(Dataset entries)
--------------------------------------------------

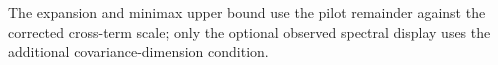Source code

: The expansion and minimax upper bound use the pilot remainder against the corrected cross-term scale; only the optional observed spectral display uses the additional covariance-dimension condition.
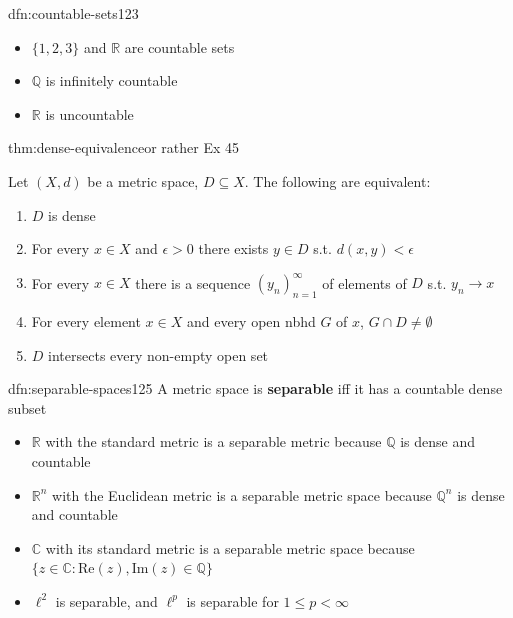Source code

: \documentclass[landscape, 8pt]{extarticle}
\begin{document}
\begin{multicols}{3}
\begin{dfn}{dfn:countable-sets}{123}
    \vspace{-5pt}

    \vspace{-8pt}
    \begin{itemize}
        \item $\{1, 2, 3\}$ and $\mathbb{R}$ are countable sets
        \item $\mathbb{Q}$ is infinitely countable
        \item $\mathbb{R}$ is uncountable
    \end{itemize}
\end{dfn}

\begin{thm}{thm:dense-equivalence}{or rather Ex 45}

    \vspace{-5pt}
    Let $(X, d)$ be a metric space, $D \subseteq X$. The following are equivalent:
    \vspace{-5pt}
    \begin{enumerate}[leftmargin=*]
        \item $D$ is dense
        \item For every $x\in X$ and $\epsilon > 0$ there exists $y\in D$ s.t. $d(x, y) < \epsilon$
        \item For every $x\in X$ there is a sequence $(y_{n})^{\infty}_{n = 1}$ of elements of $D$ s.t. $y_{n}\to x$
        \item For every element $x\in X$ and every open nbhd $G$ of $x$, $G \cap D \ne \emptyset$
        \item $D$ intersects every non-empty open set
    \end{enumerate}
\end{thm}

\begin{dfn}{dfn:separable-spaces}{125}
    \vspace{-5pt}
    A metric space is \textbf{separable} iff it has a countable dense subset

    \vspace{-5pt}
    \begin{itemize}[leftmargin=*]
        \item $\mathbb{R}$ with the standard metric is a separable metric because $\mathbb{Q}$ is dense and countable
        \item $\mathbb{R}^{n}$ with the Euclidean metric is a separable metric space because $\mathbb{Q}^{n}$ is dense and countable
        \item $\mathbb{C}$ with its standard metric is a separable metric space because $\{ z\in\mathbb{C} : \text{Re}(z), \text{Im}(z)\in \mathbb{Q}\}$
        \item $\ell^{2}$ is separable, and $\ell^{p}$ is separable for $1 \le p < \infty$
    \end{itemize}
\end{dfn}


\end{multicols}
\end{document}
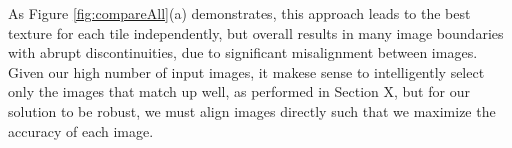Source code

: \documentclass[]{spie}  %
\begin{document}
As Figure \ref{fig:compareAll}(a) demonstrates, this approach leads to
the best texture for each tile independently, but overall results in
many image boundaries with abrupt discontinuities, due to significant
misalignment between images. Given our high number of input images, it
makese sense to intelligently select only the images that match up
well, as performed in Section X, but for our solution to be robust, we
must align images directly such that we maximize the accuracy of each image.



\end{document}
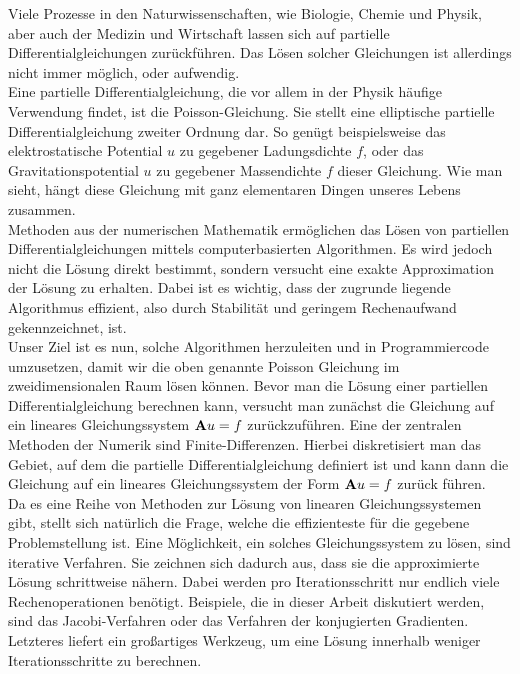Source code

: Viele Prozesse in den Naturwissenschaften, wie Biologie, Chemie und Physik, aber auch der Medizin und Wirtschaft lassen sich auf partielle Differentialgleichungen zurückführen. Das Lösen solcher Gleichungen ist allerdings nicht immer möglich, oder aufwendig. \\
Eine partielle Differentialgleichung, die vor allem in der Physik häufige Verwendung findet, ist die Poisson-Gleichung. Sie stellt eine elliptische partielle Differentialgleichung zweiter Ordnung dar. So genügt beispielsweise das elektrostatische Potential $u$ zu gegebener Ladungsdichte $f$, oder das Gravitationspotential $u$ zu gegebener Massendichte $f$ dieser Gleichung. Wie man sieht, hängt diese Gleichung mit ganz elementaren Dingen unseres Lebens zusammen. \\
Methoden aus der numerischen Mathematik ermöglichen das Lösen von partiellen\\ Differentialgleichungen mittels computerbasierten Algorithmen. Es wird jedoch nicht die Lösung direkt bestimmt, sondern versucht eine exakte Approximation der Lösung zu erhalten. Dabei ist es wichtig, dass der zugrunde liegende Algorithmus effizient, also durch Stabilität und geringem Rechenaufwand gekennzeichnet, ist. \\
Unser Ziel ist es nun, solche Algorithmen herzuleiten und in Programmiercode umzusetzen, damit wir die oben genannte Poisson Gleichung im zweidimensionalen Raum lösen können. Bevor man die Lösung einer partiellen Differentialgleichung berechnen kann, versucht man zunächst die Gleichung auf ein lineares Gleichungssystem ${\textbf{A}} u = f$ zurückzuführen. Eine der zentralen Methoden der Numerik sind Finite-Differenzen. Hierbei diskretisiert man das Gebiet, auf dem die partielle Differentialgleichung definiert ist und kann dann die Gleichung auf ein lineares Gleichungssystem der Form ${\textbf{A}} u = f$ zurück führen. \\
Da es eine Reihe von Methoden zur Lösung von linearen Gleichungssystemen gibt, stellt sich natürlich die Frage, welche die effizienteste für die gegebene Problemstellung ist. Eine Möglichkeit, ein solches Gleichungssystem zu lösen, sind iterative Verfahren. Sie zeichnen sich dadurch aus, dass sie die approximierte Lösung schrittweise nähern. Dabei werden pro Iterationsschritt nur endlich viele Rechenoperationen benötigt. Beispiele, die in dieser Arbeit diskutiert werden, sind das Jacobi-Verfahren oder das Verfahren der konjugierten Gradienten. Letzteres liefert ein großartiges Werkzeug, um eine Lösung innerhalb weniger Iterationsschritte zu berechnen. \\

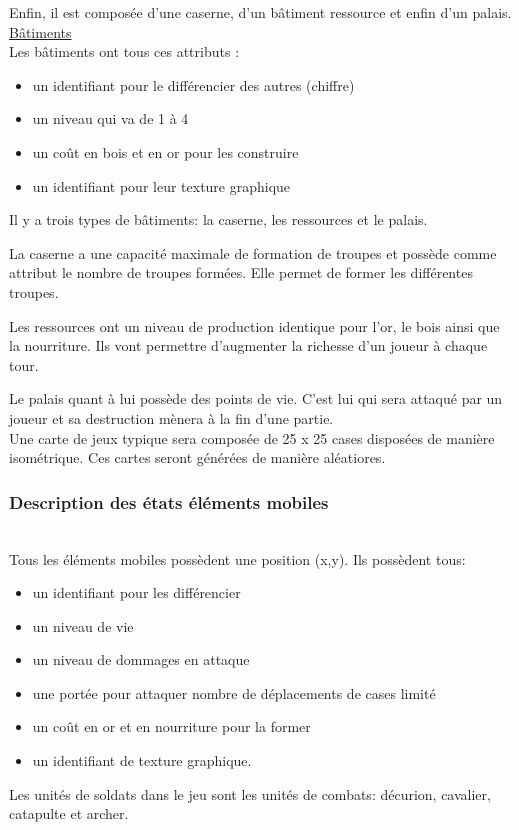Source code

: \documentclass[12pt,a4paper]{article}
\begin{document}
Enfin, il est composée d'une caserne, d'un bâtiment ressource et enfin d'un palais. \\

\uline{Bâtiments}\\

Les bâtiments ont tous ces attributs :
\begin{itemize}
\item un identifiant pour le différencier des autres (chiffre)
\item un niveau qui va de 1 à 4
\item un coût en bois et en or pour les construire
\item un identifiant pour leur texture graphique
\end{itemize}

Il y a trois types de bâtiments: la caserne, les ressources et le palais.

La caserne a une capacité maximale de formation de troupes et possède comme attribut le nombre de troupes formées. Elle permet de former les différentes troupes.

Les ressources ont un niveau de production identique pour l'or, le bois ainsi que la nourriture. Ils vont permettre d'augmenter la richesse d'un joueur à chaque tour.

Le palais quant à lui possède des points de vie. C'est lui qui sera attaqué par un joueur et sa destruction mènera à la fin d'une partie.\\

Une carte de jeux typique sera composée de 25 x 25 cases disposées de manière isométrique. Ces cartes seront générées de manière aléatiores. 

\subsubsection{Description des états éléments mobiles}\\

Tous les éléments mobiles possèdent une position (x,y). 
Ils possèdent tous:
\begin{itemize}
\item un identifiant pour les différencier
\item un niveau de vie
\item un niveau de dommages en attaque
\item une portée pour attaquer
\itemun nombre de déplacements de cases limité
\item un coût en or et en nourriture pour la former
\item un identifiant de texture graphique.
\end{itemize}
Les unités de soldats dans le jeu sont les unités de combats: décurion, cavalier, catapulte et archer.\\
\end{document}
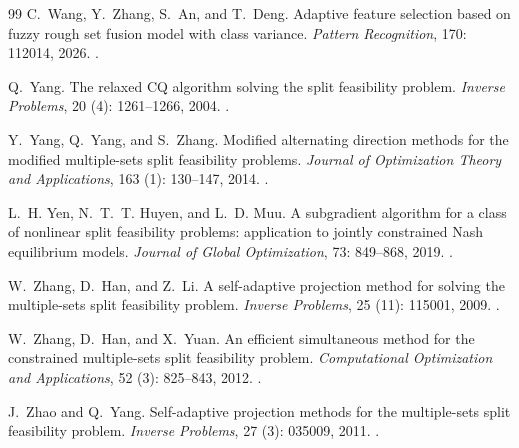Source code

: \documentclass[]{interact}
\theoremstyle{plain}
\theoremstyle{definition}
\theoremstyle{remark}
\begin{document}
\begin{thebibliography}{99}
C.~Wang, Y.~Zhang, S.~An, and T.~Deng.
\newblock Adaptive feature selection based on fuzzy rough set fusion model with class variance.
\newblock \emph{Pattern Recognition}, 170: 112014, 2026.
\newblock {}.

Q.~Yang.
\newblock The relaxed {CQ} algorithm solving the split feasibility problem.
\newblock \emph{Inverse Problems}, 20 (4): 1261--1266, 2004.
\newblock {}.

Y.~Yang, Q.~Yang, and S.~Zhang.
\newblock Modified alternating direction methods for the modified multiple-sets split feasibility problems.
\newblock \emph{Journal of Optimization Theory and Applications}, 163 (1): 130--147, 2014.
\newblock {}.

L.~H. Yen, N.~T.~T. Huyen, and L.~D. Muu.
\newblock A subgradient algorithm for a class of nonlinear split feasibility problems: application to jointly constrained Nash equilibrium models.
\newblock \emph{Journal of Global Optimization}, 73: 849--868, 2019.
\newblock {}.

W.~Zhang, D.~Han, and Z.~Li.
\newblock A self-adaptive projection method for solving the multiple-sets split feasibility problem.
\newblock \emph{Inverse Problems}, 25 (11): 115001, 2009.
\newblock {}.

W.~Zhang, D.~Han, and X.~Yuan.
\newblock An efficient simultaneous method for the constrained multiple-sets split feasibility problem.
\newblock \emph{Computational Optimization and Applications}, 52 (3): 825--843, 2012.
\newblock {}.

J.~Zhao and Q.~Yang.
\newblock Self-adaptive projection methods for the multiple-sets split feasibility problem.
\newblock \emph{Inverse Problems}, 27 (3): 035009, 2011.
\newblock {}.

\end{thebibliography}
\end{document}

--------------------------------------------------

• [Exercise goal] Only the lines from where the data begins to the line with "A metric space is", both of them included, should be reproduced word for word; no pictures.

• [Solution to the problem]
Source code

: The expansion and minimax upper bound use the pilot remainder against the corrected cross-term scale; only the optional observed spectral display uses the additional covariance-dimension condition.
Source code

: \documentclass[landscape, 8pt]{extarticle}
\begin{document}
\begin{multicols}{3}
\begin{dfn}{dfn:countable-sets}{123}
    \vspace{-5pt}

    \vspace{-8pt}
    \begin{itemize}
        \item $\{1, 2, 3\}$ and $\mathbb{R}$ are countable sets
        \item $\mathbb{Q}$ is infinitely countable
        \item $\mathbb{R}$ is uncountable
    \end{itemize}
\end{dfn}

\begin{thm}{thm:dense-equivalence}{or rather Ex 45}

    \vspace{-5pt}
    Let $(X, d)$ be a metric space, $D \subseteq X$. The following are equivalent:
    \vspace{-5pt}
    \begin{enumerate}[leftmargin=*]
        \item $D$ is dense
        \item For every $x\in X$ and $\epsilon > 0$ there exists $y\in D$ s.t. $d(x, y) < \epsilon$
        \item For every $x\in X$ there is a sequence $(y_{n})^{\infty}_{n = 1}$ of elements of $D$ s.t. $y_{n}\to x$
        \item For every element $x\in X$ and every open nbhd $G$ of $x$, $G \cap D \ne \emptyset$
        \item $D$ intersects every non-empty open set
    \end{enumerate}
\end{thm}

\begin{dfn}{dfn:separable-spaces}{125}
    \vspace{-5pt}
    A metric space is \textbf{separable} iff it has a countable dense subset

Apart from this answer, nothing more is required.